• [YOUR GOAL]: From the data, copy out every line in which the word "being" appears.
[Start of section]
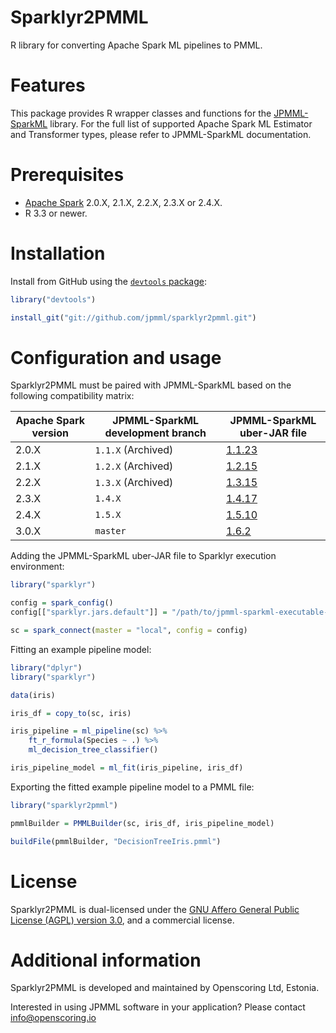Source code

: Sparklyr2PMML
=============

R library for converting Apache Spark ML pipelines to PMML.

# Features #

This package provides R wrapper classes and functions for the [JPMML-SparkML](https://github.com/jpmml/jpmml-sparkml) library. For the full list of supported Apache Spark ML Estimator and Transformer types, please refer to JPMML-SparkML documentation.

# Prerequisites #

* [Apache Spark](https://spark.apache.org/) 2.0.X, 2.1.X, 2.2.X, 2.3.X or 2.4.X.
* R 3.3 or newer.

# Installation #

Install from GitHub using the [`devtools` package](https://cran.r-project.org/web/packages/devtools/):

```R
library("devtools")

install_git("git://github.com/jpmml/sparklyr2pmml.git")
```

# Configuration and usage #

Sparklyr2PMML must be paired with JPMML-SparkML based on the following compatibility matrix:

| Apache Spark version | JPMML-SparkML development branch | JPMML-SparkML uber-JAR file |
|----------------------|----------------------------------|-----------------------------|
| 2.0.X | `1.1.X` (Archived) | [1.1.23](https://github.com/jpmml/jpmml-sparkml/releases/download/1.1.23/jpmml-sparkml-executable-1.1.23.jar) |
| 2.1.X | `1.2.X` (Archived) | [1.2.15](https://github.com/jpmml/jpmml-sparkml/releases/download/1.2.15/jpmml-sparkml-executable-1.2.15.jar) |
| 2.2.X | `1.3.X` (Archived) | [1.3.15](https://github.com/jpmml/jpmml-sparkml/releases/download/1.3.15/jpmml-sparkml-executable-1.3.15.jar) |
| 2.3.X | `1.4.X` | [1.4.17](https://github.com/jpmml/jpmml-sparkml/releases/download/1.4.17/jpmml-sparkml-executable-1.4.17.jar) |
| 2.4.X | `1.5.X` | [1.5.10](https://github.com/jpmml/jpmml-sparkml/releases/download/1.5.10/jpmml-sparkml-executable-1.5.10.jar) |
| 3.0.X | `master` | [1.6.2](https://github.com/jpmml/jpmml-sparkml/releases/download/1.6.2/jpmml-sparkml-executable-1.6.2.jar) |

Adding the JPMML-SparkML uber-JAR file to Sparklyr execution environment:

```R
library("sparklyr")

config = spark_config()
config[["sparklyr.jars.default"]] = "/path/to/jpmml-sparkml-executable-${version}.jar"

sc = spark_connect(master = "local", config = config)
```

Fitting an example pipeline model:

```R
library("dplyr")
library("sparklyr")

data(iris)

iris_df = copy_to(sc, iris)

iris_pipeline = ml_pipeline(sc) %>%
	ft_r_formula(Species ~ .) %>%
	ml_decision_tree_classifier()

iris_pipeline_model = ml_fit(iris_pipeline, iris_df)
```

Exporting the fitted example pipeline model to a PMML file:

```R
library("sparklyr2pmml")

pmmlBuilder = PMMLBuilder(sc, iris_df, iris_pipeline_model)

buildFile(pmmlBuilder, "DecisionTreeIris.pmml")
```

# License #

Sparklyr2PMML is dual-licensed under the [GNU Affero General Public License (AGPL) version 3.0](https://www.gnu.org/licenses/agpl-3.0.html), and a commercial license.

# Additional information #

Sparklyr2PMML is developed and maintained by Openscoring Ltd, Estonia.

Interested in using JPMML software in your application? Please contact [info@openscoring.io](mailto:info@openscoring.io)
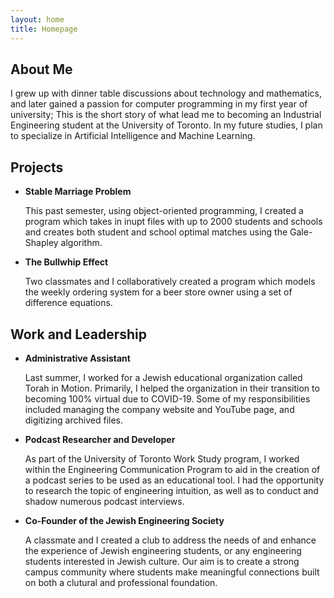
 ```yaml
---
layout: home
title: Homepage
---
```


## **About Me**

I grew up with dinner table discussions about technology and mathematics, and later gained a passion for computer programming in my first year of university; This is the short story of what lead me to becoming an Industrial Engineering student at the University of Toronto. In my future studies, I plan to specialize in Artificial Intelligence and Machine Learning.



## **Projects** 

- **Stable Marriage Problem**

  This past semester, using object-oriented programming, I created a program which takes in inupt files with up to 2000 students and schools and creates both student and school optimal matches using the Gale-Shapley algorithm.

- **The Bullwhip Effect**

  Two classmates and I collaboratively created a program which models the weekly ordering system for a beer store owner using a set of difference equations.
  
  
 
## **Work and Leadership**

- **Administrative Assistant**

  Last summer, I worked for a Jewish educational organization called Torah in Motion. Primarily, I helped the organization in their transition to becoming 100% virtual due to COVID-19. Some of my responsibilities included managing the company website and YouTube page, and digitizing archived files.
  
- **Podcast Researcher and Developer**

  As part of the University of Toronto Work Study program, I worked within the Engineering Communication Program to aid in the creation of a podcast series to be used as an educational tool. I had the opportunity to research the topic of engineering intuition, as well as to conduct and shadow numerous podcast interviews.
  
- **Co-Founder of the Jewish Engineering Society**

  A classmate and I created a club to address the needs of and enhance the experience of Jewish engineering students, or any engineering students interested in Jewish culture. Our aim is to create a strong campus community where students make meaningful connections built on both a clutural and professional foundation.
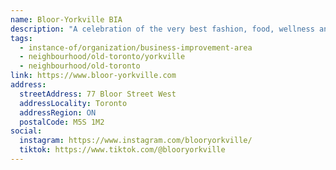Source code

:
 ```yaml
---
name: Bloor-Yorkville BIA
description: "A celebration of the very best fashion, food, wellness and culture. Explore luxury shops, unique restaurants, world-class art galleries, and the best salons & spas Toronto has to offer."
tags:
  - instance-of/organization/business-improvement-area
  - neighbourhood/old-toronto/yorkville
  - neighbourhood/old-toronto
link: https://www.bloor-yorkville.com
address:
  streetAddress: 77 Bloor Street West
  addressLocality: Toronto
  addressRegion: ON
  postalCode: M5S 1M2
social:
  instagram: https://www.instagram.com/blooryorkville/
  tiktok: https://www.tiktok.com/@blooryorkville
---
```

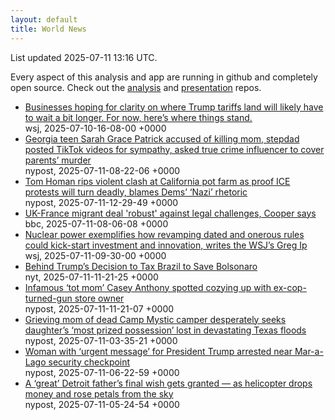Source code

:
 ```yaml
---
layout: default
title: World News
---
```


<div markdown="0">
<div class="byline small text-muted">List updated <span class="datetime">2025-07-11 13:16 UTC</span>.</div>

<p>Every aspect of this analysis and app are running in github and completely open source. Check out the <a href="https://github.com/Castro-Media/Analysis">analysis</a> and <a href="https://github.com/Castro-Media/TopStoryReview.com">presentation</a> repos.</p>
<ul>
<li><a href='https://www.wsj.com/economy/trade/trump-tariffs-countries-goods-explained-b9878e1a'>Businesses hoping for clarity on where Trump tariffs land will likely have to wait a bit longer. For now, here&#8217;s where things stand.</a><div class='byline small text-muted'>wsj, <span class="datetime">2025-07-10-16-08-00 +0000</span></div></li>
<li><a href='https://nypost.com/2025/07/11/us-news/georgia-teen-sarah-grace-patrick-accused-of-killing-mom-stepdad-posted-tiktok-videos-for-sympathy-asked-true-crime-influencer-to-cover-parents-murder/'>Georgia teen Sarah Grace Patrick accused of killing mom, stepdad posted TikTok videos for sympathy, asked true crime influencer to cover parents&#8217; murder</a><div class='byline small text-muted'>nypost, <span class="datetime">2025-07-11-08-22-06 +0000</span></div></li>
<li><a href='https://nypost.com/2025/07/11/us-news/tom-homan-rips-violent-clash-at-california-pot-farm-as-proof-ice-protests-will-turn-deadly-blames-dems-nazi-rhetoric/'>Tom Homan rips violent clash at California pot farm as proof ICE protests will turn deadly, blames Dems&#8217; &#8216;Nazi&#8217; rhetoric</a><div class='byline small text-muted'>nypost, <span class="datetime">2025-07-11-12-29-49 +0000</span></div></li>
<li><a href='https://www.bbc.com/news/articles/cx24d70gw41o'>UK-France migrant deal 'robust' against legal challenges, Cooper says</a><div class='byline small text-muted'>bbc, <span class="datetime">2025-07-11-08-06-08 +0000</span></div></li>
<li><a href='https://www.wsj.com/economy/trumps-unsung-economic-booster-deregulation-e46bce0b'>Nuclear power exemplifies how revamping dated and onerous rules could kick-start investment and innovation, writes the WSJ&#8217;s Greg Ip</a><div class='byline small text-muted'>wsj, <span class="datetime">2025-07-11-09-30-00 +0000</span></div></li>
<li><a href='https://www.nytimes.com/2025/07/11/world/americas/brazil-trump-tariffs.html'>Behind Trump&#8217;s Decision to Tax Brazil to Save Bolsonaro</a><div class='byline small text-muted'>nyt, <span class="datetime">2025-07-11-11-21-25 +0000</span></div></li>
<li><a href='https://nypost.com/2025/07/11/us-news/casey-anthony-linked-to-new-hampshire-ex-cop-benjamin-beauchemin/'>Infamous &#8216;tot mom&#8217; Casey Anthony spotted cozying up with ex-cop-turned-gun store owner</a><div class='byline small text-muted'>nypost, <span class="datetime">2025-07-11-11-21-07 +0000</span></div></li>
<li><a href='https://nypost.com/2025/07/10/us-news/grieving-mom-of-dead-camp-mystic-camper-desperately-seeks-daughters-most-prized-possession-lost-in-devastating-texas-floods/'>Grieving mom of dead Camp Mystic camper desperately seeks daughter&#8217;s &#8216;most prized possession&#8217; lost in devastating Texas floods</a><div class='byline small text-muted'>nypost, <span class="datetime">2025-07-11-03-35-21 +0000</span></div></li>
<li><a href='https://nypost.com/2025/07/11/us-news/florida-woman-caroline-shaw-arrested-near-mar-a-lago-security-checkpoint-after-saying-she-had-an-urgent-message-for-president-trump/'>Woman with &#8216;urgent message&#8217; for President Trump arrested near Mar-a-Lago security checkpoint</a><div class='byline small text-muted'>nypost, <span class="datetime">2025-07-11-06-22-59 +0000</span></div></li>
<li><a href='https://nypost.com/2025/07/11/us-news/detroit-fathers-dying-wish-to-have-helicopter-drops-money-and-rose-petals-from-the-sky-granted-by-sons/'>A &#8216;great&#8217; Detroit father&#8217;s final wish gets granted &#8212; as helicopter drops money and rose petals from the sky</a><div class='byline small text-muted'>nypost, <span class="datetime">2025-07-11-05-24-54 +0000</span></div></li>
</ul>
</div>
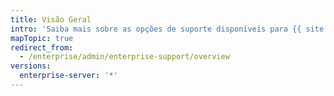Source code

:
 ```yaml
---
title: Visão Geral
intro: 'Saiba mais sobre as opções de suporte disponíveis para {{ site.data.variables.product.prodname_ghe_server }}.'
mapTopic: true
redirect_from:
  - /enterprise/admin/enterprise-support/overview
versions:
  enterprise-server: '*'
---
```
[End of section]
[Start of section]
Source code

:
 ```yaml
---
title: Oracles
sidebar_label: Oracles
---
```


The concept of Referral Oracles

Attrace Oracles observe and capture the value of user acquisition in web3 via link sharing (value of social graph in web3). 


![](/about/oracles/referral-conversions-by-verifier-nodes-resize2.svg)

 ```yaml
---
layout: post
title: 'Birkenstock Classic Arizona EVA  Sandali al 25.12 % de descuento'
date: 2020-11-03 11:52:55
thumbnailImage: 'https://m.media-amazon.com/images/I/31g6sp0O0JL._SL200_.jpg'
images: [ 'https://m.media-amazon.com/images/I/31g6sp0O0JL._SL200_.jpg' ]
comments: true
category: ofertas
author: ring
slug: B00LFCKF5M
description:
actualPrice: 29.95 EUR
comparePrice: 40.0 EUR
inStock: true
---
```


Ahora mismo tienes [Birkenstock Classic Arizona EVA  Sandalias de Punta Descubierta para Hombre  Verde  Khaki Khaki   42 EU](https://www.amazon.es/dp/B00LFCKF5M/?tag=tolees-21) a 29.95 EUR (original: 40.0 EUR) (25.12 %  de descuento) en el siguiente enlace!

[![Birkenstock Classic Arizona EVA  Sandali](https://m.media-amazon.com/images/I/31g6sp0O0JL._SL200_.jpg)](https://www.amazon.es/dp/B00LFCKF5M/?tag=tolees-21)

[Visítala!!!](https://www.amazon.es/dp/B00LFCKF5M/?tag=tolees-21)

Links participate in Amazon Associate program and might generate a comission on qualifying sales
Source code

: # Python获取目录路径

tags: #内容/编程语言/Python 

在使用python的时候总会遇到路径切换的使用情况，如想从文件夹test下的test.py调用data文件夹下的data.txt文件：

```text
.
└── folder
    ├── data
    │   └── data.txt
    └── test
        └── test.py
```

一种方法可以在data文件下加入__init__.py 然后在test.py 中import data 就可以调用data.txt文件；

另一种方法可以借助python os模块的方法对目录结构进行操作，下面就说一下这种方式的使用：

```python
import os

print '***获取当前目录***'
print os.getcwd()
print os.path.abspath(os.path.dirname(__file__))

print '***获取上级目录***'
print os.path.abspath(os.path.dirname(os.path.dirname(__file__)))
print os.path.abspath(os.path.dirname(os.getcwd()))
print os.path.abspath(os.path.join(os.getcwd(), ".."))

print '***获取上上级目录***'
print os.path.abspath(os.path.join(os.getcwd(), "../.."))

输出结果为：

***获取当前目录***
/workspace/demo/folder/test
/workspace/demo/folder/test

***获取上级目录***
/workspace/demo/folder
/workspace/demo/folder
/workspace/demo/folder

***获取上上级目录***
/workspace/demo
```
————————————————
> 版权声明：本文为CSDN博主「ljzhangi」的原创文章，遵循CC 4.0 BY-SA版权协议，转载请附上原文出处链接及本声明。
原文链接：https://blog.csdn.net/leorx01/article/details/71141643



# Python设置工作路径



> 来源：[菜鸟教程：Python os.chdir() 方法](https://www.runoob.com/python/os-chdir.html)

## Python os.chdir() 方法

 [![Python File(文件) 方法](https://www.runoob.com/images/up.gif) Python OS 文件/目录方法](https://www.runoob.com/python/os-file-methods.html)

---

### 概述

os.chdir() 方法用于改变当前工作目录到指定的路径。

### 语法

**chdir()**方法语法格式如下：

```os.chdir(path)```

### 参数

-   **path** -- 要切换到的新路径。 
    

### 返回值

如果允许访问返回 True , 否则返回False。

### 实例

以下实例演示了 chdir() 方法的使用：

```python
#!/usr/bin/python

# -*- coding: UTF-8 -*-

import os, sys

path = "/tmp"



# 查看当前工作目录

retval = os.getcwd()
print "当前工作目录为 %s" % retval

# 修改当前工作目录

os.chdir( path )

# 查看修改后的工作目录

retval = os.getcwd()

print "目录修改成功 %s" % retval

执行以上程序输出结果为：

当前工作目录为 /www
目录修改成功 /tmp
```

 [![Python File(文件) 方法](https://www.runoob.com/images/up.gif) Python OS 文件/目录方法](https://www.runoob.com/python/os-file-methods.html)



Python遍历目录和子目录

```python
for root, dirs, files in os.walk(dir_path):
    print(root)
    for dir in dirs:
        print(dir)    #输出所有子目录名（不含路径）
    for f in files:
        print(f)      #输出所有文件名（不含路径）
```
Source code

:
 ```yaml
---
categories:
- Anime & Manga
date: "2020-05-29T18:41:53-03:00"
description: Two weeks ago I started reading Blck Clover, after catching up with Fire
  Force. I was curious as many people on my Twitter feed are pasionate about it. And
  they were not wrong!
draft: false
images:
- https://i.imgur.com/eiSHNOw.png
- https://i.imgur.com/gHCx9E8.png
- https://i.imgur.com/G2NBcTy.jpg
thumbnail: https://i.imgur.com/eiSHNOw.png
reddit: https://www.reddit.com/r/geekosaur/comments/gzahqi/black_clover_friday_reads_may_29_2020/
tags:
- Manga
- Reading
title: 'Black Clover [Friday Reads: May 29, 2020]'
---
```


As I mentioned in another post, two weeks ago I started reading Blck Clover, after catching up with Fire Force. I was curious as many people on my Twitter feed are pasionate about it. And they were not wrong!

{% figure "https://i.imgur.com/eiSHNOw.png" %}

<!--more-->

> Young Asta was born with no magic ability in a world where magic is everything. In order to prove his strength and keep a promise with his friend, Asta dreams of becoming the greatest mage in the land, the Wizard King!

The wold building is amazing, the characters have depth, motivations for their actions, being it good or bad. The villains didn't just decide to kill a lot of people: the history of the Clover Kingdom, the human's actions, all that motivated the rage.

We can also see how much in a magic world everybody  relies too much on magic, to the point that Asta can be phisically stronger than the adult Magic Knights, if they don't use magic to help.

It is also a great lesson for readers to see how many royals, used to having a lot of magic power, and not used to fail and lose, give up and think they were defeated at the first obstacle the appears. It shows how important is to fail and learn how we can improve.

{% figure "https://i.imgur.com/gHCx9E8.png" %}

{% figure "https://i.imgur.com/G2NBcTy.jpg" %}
[End of section]
[Start of section]
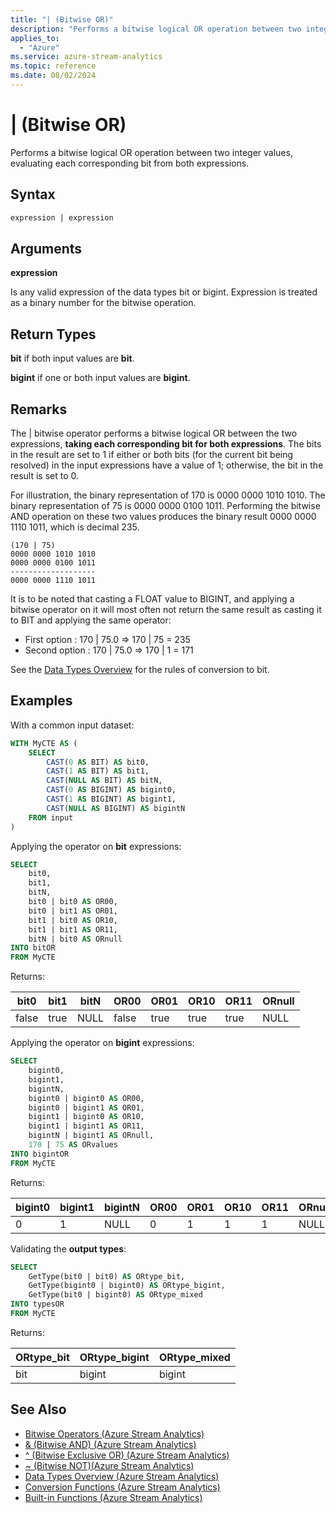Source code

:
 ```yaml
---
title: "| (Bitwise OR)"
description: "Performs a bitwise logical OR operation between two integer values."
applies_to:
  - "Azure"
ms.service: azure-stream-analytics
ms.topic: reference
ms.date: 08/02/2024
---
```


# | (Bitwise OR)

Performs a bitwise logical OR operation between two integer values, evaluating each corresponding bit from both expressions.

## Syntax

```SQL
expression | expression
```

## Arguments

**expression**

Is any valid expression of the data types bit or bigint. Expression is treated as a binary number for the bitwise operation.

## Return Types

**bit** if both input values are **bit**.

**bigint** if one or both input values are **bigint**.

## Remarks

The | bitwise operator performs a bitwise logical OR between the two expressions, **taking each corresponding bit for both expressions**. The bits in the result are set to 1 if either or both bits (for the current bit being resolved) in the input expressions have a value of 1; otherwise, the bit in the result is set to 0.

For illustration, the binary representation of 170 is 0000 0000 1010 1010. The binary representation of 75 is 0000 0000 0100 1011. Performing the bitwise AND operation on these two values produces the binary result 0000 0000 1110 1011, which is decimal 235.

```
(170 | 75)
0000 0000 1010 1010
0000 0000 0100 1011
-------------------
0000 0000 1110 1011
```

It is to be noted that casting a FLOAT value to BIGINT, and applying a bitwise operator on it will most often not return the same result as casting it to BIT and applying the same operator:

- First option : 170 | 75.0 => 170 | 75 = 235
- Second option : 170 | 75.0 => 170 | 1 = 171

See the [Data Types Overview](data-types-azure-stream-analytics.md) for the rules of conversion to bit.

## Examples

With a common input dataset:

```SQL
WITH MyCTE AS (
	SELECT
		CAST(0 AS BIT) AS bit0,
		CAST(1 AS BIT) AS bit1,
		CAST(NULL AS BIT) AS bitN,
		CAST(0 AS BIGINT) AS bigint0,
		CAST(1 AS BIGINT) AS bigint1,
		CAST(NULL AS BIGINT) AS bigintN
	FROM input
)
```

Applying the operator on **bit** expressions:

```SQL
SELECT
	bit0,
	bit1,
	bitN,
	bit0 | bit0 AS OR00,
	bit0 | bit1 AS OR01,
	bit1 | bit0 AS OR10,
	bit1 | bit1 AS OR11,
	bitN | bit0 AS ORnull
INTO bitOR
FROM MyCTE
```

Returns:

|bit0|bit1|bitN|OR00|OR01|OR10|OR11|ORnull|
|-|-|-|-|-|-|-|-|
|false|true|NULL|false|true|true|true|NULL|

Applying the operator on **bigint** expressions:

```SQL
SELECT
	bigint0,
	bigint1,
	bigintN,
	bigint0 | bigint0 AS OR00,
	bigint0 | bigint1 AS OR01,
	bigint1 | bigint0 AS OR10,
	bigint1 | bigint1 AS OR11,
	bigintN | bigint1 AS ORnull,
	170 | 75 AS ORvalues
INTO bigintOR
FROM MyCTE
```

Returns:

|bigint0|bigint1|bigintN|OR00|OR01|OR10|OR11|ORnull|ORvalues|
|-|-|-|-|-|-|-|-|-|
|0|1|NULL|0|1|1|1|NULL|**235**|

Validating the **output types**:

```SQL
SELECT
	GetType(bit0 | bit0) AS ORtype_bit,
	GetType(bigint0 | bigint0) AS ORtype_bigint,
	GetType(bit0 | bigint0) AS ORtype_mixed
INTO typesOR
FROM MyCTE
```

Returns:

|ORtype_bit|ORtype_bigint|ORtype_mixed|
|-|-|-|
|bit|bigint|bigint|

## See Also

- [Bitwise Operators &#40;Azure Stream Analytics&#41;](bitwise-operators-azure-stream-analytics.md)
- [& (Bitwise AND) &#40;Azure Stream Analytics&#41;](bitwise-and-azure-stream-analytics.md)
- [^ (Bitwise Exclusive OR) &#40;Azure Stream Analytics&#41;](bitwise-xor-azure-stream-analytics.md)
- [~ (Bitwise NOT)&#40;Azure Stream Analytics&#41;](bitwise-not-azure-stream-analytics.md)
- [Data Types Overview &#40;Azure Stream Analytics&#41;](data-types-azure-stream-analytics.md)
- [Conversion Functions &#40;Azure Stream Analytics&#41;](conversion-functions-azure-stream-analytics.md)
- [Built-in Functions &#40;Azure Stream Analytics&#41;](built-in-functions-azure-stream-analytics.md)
[End of section]
• [PROBLEM SOLUTION]:
The wold building is amazing, the characters have depth, motivations for their actions, being it good or bad. The villains didn't just decide to kill a lot of people: the history of the Clover Kingdom, the human's actions, all that motivated the rage.
The | bitwise operator performs a bitwise logical OR between the two expressions, **taking each corresponding bit for both expressions**. The bits in the result are set to 1 if either or both bits (for the current bit being resolved) in the input expressions have a value of 1; otherwise, the bit in the result is set to 0.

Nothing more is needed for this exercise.